Agent Ray: "It means we've got access to all of his files."

>moved the money to wallets under their control

reminded about that story recently when a Russian anti-corruption police officer was arrested with $123M found at his apartment (looks like he worked from home a lot :). Money were seized and moved to something like FSB storage (the arrest is part of the turf fight between FSB and Internal Affairs Ministry and that round went to FSB) and later the money were shipped to Savings Bank of Russia (controlled by government) - as a result $3M were lost somewhere.

> There they found “cocaine, computers, mobile phones, a diamond ring, $70,000 cash and $350,000 worth of cryptocurrency“.

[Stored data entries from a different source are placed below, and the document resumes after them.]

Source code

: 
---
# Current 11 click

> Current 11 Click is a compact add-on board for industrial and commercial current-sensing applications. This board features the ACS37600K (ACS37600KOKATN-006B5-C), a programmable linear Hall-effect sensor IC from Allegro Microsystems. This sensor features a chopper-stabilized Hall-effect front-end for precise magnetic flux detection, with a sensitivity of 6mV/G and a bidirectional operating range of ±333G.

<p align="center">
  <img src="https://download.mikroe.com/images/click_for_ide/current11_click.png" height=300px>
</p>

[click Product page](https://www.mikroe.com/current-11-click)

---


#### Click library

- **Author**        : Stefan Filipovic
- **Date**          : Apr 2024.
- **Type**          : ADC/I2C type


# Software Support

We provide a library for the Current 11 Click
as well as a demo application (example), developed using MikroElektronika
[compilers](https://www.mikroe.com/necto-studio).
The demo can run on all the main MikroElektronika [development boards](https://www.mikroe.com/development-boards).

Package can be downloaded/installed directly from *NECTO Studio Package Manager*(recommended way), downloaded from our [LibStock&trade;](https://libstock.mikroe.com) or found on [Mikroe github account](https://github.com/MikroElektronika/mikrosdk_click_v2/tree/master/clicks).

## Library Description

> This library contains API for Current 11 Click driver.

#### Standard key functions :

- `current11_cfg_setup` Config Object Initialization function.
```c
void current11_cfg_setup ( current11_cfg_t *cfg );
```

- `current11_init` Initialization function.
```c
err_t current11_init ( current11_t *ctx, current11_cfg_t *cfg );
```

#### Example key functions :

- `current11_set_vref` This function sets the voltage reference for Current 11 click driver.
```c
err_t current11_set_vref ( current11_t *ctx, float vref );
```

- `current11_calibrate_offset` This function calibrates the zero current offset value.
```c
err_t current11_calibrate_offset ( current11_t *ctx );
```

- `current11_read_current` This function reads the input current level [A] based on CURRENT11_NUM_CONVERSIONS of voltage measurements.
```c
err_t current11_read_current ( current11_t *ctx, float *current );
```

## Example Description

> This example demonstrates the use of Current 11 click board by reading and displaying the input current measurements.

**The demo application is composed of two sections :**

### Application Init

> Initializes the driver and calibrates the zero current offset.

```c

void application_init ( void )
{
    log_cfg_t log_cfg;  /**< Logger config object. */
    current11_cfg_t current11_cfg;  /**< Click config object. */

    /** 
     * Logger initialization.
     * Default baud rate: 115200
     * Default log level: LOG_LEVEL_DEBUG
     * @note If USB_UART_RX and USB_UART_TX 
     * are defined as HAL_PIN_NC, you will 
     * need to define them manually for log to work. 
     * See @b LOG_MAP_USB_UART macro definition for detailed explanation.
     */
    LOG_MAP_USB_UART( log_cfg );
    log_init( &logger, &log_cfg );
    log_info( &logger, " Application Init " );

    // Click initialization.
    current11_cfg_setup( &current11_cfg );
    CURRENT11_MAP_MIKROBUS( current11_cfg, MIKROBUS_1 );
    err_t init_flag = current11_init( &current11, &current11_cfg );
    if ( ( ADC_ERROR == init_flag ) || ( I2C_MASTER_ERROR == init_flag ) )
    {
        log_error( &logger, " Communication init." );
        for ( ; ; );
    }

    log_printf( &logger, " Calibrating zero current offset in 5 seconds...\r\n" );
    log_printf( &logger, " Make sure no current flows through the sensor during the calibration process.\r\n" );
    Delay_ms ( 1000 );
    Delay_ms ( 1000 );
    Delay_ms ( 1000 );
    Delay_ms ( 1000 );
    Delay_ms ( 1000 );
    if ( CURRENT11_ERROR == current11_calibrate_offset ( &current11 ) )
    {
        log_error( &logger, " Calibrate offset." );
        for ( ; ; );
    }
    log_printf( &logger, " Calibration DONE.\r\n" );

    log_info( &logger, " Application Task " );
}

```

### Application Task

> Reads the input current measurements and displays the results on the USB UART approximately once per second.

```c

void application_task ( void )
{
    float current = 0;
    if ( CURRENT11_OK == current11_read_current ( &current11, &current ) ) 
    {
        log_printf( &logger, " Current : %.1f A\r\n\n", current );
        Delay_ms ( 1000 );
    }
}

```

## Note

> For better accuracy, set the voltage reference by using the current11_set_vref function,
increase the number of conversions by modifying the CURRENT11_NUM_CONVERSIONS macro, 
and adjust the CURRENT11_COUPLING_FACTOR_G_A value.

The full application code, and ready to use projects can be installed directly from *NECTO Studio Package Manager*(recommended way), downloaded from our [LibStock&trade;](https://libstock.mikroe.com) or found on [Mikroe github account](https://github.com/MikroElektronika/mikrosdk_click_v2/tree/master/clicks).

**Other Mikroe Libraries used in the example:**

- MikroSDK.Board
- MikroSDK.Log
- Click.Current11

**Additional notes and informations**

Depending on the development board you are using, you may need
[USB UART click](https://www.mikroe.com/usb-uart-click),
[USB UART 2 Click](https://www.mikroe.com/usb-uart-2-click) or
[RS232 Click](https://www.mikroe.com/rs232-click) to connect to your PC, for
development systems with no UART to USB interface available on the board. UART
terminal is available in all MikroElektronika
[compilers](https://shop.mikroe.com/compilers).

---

Yet the headline and article largely ignore the other stuff found in the guy’s home and for some reason focus on the cryptocurrency. I guess it draws more eyeballs than “cops find a bunch of valuable stuff in drug raid.”

Well, have you seen the submission domain?

> ZyCrypto is a Cryptocurrency news Breaking and Information Website Focusing On Daily News, Coins Analysis, Reviews and so much more.

I am sure other news sources would have reported this differently.

Update: itnews.com.au actually also highlighted cryptocurrency, but they also mentioned that arrest was made with a help of "state crime command’s cybercrime squad". I'd think that that cybercrime squad wanted to show off something only they can do.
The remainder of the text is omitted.